Only the lines from the one containing "So far we did" through the one containing "interest is identifiable" should be printed, exactly as they appear below, with both ends included.

____ EXTRACTED ENTRIES

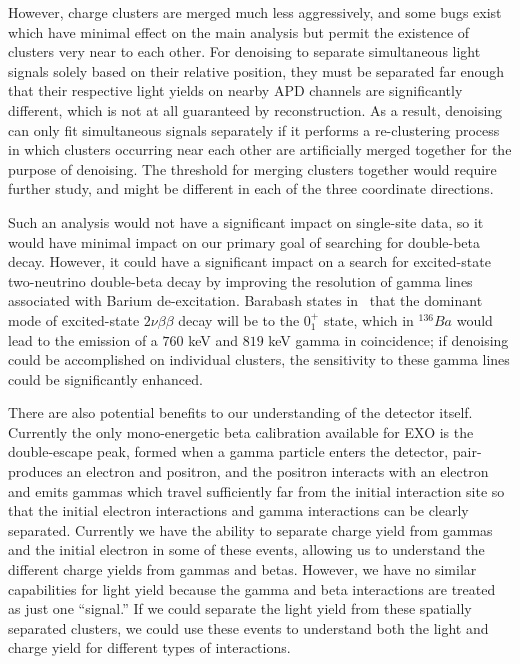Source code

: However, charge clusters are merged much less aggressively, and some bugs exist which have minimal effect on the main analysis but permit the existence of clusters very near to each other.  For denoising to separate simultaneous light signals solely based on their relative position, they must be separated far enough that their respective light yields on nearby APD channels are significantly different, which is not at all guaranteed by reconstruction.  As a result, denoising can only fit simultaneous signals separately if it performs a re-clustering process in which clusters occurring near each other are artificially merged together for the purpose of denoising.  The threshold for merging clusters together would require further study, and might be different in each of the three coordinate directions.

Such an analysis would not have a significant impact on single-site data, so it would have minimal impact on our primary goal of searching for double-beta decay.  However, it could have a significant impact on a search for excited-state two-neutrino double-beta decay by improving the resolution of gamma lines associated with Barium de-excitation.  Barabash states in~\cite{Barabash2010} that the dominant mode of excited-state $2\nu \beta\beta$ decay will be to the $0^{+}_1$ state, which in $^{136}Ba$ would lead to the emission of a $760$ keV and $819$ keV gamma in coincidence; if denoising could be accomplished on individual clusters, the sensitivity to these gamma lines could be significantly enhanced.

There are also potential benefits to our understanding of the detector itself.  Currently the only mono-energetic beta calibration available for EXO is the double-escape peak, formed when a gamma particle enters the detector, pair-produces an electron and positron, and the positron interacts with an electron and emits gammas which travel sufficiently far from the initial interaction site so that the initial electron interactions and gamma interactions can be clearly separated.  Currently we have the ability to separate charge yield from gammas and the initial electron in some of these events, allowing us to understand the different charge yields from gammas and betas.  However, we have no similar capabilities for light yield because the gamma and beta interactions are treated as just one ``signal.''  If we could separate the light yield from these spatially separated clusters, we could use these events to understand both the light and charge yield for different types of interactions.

________
____ EXTRACTED ENTRIES

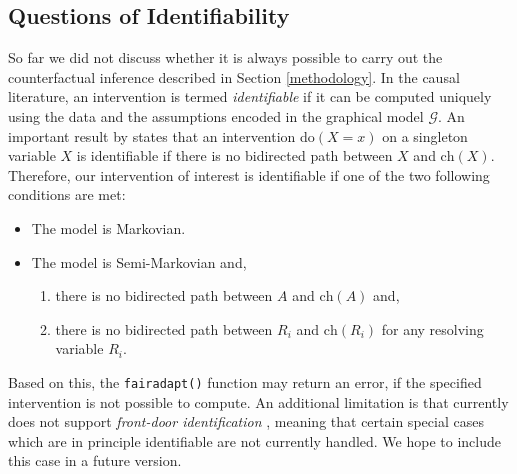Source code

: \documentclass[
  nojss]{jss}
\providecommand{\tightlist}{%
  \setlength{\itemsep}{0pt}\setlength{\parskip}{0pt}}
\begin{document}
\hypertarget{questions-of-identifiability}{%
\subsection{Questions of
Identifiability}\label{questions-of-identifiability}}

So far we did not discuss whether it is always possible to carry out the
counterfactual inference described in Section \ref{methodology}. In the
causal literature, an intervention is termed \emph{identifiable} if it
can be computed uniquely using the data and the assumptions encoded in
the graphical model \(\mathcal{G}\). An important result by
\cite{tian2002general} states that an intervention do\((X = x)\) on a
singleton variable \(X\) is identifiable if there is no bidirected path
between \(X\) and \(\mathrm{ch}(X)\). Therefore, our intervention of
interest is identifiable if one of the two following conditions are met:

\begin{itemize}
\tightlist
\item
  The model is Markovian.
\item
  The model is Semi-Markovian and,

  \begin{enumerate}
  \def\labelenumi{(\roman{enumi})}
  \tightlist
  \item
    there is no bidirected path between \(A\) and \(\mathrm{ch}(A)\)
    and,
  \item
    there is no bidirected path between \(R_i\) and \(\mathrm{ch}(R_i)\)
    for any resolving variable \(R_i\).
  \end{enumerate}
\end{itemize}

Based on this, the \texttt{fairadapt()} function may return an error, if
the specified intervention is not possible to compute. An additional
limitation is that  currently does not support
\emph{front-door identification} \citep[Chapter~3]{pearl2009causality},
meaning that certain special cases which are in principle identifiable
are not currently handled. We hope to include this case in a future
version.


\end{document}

________

§ TASK ANSWER
So far we did not discuss whether it is always possible to carry out the
counterfactual inference described in Section \ref{methodology}. In the
causal literature, an intervention is termed \emph{identifiable} if it
can be computed uniquely using the data and the assumptions encoded in
the graphical model \(\mathcal{G}\). An important result by
\cite{tian2002general} states that an intervention do\((X = x)\) on a
singleton variable \(X\) is identifiable if there is no bidirected path
between \(X\) and \(\mathrm{ch}(X)\). Therefore, our intervention of
interest is identifiable if one of the two following conditions are met:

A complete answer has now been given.